This paper aims to consider, through a legal lens, some of the public policy implications associated with two distinct lines of debate within the corporate citizenship agenda. Two sets of ‘campaigners questions' associated with a broader call for multinational corporations to ‘join up' their approaches to corporate responsibility throughout their operations.

1) A call for companies to adhere to minimum standards already established through intergovernmental, normative processes. Depending on the source of the call, the minimum standards may range from the Universal Declaration on Human Rights, through ILO core conventions, and even the ‘soft law' 1992 Rio Declaration.

2) A call for multinational corporate groups to adopt the same standards – or best practice – throughout their operations, wherever they may be.
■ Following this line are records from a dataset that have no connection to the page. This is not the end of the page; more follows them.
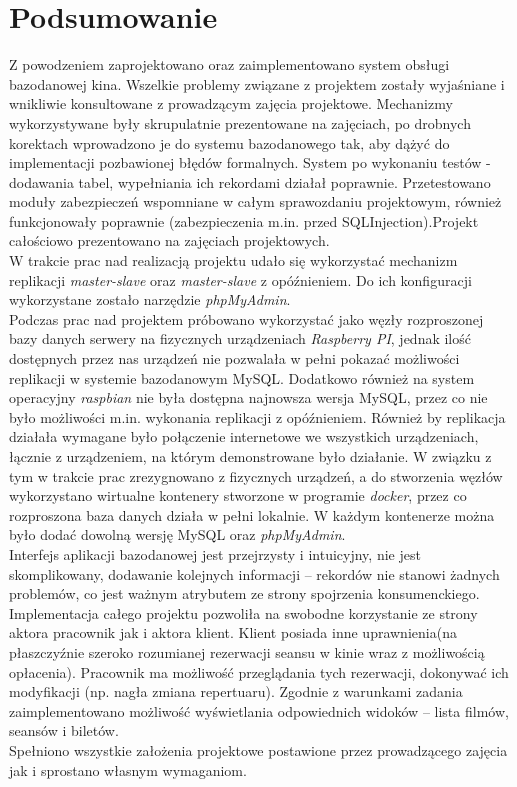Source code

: \chapter{Podsumowanie}

Z powodzeniem zaprojektowano oraz zaimplementowano system obsługi bazodanowej kina.
Wszelkie problemy związane z projektem zostały wyjaśniane i wnikliwie konsultowane z prowadzącym
zajęcia projektowe. Mechanizmy wykorzystywane były skrupulatnie prezentowane na zajęciach,
po drobnych korektach wprowadzono je do systemu bazodanowego tak, aby dążyć do
implementacji pozbawionej błędów formalnych.
System po wykonaniu testów -dodawania tabel, wypełniania ich rekordami działał poprawnie.
Przetestowano moduły zabezpieczeń wspomniane w całym sprawozdaniu projektowym, również
funkcjonowały poprawnie (zabezpieczenia m.in. przed SQLInjection).Projekt całościowo prezentowano
na zajęciach projektowych.\\

W trakcie prac nad realizacją projektu udało się wykorzystać mechanizm replikacji \textit{master-slave} oraz \textit{master-slave} z opóźnieniem. Do ich konfiguracji wykorzystane zostało narzędzie \textit{phpMyAdmin}. \\

Podczas prac nad projektem próbowano wykorzystać jako węzły rozproszonej bazy danych serwery na fizycznych urządzeniach \textit{Raspberry PI}, jednak ilość dostępnych przez nas urządzeń nie pozwalała w pełni pokazać możliwości replikacji w systemie bazodanowym MySQL. Dodatkowo również na system operacyjny \textit{raspbian} nie była dostępna najnowsza wersja MySQL, przez co nie było możliwości m.in. wykonania replikacji z opóźnieniem. Również by replikacja działała wymagane było połączenie internetowe we wszystkich urządzeniach, łącznie z urządzeniem, na którym demonstrowane było działanie. W związku z tym w trakcie prac zrezygnowano z fizycznych urządzeń, a do stworzenia węzłów wykorzystano wirtualne kontenery stworzone w programie \textit{docker}, przez co rozproszona baza danych działa w pełni lokalnie. W każdym kontenerze można było dodać dowolną wersję MySQL oraz \textit{phpMyAdmin}.\\


Interfejs aplikacji bazodanowej jest przejrzysty i intuicyjny, nie jest skomplikowany, dodawanie kolejnych informacji – rekordów nie stanowi żadnych problemów, co jest ważnym atrybutem ze strony spojrzenia konsumenckiego. Implementacja całego projektu pozwoliła na swobodne korzystanie ze strony aktora pracownik jak i aktora klient. Klient posiada inne uprawnienia(na płaszczyźnie szeroko rozumianej rezerwacji seansu w kinie wraz z możliwością opłacenia). Pracownik ma możliwość przeglądania tych rezerwacji, dokonywać ich modyfikacji (np. nagła zmiana repertuaru). Zgodnie z warunkami zadania zaimplementowano możliwość wyświetlania odpowiednich widoków – lista filmów, seansów i biletów.\\

Spełniono wszystkie założenia projektowe postawione przez prowadzącego zajęcia jak i sprostano własnym wymaganiom.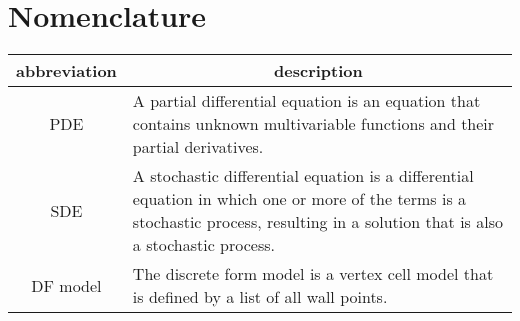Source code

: \section*{Nomenclature}

\begin{table}[h!]
\centering
\begin{tabular}{c p{12cm}} %
\hline
\textbf{abbreviation} & \multicolumn{1}{c}{\textbf{description}}\\ 
\midrule
PDE &  A partial differential equation is an equation that contains unknown multivariable functions and their partial derivatives. \\
SDE &  A stochastic differential equation is a differential equation in which one or more of the terms is a stochastic process, resulting in a solution that is also a stochastic process. \\
DF model & The discrete form model is a vertex cell model that is defined by a list of all wall points. \\
\bottomrule
\end{tabular}
\end{table}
This call implicitly incorporates as a baseline a number of international standards – but it goes further too.

The context for both these calls, underlined by discussions at the RIIA's 1999 corporate citizenship conference, is globalisation, and its capacity, through communications innovations, to increase awareness of gaps between corporate practices at home and abroad.

Do corporate statements of general business principles or of environmental or social responsibility indicate that multinational corporations have already responded to these two calls to ‘join up' responsibility throughout their operations? Many multinational corporate groups are adopting coordinated approaches to environmental and health and safety management. Alongside voluntary initiatives such as Global Compact, or the recently revised OECD Guidelines for Multinational Enterprises, the overall trend is for corporate statements of principle to apply to an entire group's operations, and to emphasise continuous performance improvement. There is little sign of a general trend towards making a concrete commitment to applying best practice throughout the group's operations, and whilst some statements contain a degree of support for human rights principles, even some of these underline difficulties translating human rights norms into commitments capable of direct application by companies.
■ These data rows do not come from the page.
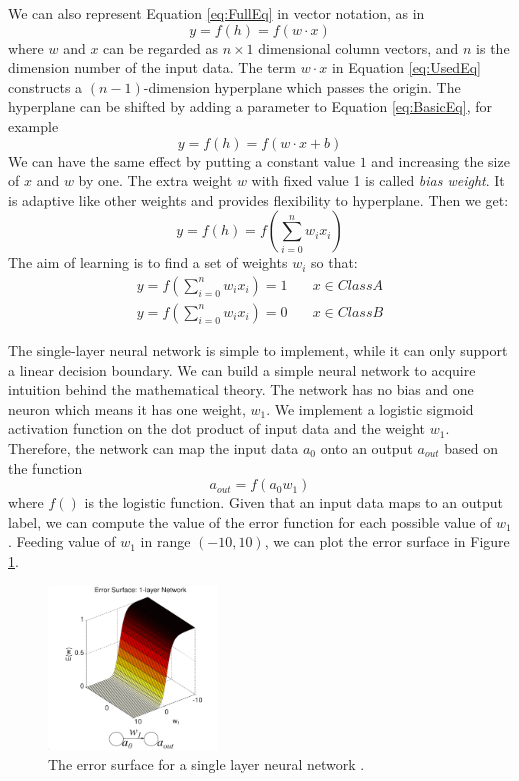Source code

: We can also represent Equation \ref{eq:FullEq} in vector notation, as in 
\begin{equation}\label{eq:UsedEq}
y = f(h) = f(w \cdot x)
\end{equation}
where $w$ and $x$ can be regarded as $n\times1$ dimensional column vectors, and $n$ is the dimension number of the input data.
The term $w \cdot x$ in Equation \ref{eq:UsedEq} constructs a $(n-1)$-dimension hyperplane which passes the origin. The hyperplane can be shifted by adding a parameter to Equation \ref{eq:BasicEq}, for example
\begin{equation}\label{eq:WithBias}
y = f(h) = f(w \cdot x + b)
\end{equation}
We can have the same effect by putting a constant value $1$ and increasing the size of $x$ and $w$ by one. The extra weight $w$ with fixed value 1 is called \textit{bias weight}. It is adaptive like other weights and provides flexibility to hyperplane. Then we get:
\begin{equation}\label{eq:finalEq}
y = f(h) = f(\sum_{i=0}^{n}w_{i}x_{i})
\end{equation}
The aim of learning is to find a set of weights $w_{i}$ so that:
\begin{align*}
y = f(\sum_{i=0}^{n}w_{i}x_{i}) = 1  & \quad x \in Class A\\
y = f(\sum_{i=0}^{n}w_{i}x_{i}) = 0  & \quad x \in Class B
\end{align*}

The single-layer neural network is simple to implement, while it can only support a linear decision boundary. We can build a simple neural network to acquire intuition behind the mathematical theory. The network has no bias and one neuron which means it has one weight, $w_{1}$. We implement a logistic sigmoid activation function on the dot product of input data and the weight $w_{1}$. Therefore, the network can map the input data $a_0$ onto an output $a_{out}$ based on the function
\begin{equation}\label{eq:1LayerExample}
a_{out} = f(a_{0}w_{1})
\end{equation}
where $f()$ is the logistic function. Given that an input data maps to an output label, we can compute the value of the error function for each possible value of $w_{1}$. Feeding value of $w_{1}$ in range $(-10,10)$, we can plot the error surface in Figure \ref{fig:1LayerErrorSurface}.
\graphicspath{ {./Figures/} }
\begin{figure}[!htb]
\centering
\includegraphics[width=0.4\textwidth]{1LayerErrorSurface.png}
\caption{\label{fig:1LayerErrorSurface}The error surface for a single layer neural network \citep{ErrorFigure1}.}
\end{figure}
It is not only voluntary initiatives but transnational litigation too that is now proving the testing ground for corporate responses to the two ‘campaigners' questions' – claims that responsibility in corporate groups should be ‘joined up'. The litigation also offers insights into efforts to define the respective roles of home and host country courts, and home country governments too.
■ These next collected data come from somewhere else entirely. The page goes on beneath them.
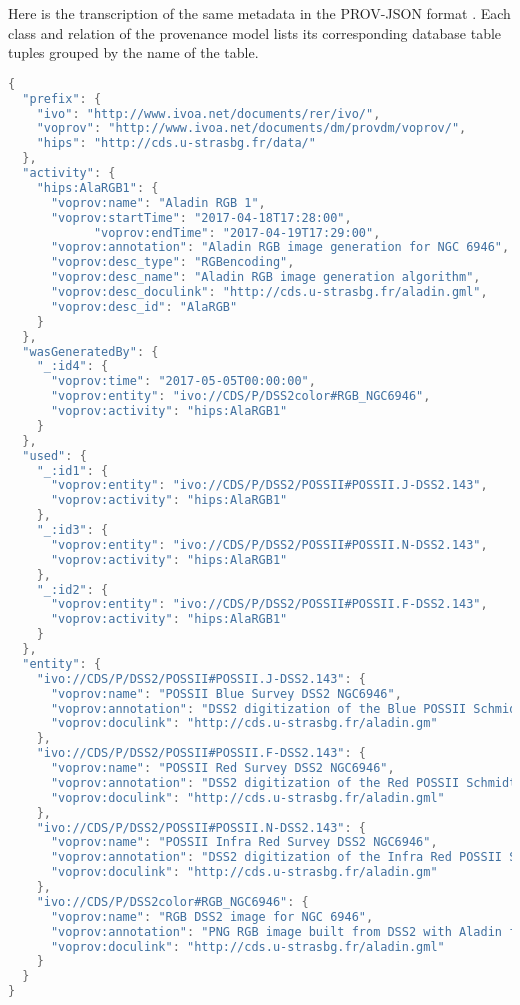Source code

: Here is the transcription of the same metadata in the PROV-JSON format \citep{std:PROV-JSON}. 
Each class and relation of the provenance model lists its corresponding database table tuples grouped by the name of the table.

\begin{lstlisting}[language=C, style=customc, caption=JSON serialization example for a color composition activity]
{
  "prefix": {
    "ivo": "http://www.ivoa.net/documents/rer/ivo/",
    "voprov": "http://www.ivoa.net/documents/dm/provdm/voprov/",
    "hips": "http://cds.u-strasbg.fr/data/"
  },
  "activity": {
    "hips:AlaRGB1": {
      "voprov:name": "Aladin RGB 1",
      "voprov:startTime": "2017-04-18T17:28:00",
			"voprov:endTime": "2017-04-19T17:29:00",
      "voprov:annotation": "Aladin RGB image generation for NGC 6946",
      "voprov:desc_type": "RGBencoding",
      "voprov:desc_name": "Aladin RGB image generation algorithm",
      "voprov:desc_doculink": "http://cds.u-strasbg.fr/aladin.gml",
      "voprov:desc_id": "AlaRGB"
    }
  },
  "wasGeneratedBy": {
    "_:id4": {
      "voprov:time": "2017-05-05T00:00:00",
      "voprov:entity": "ivo://CDS/P/DSS2color#RGB_NGC6946",
      "voprov:activity": "hips:AlaRGB1"
    }
  },
  "used": {
    "_:id1": {
      "voprov:entity": "ivo://CDS/P/DSS2/POSSII#POSSII.J-DSS2.143",
      "voprov:activity": "hips:AlaRGB1"
    },
    "_:id3": {
      "voprov:entity": "ivo://CDS/P/DSS2/POSSII#POSSII.N-DSS2.143",
      "voprov:activity": "hips:AlaRGB1"
    },
    "_:id2": {
      "voprov:entity": "ivo://CDS/P/DSS2/POSSII#POSSII.F-DSS2.143",
      "voprov:activity": "hips:AlaRGB1"
    }
  },
  "entity": {
    "ivo://CDS/P/DSS2/POSSII#POSSII.J-DSS2.143": {
      "voprov:name": "POSSII Blue Survey DSS2 NGC6946",
      "voprov:annotation": "DSS2 digitization of the Blue POSSII Schmidt survey around  NGC 6946",
      "voprov:doculink": "http://cds.u-strasbg.fr/aladin.gm"
    },
    "ivo://CDS/P/DSS2/POSSII#POSSII.F-DSS2.143": {
      "voprov:name": "POSSII Red Survey DSS2 NGC6946",
      "voprov:annotation": "DSS2 digitization of the Red POSSII Schmidt survey around NGC 6946",
      "voprov:doculink": "http://cds.u-strasbg.fr/aladin.gml"
    },
    "ivo://CDS/P/DSS2/POSSII#POSSII.N-DSS2.143": {
      "voprov:name": "POSSII Infra Red Survey DSS2 NGC6946",
      "voprov:annotation": "DSS2 digitization of the Infra Red POSSII Schmidt survey around NGC 6946",
      "voprov:doculink": "http://cds.u-strasbg.fr/aladin.gm"
    },
    "ivo://CDS/P/DSS2color#RGB_NGC6946": {
      "voprov:name": "RGB DSS2 image for NGC 6946",
      "voprov:annotation": "PNG RGB image built from DSS2 with Aladin for galaxy NGC 6946",
      "voprov:doculink": "http://cds.u-strasbg.fr/aladin.gml"
    }
  }
}
\end{lstlisting}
It is my basic contention that we need to consider how existing legal principles – and ‘home country' courts – respond to the policy claims to ‘join up' corporate responsibility, if we are to identify a way forward for public policy – and for companies - on both the legal issues and on the campaigner's questions. And the increasing trend for transnational litigation against parent companies of multinational corporate groups provides insights into the ongoing debate on the relationship between foreign direct investment and environment and social justice.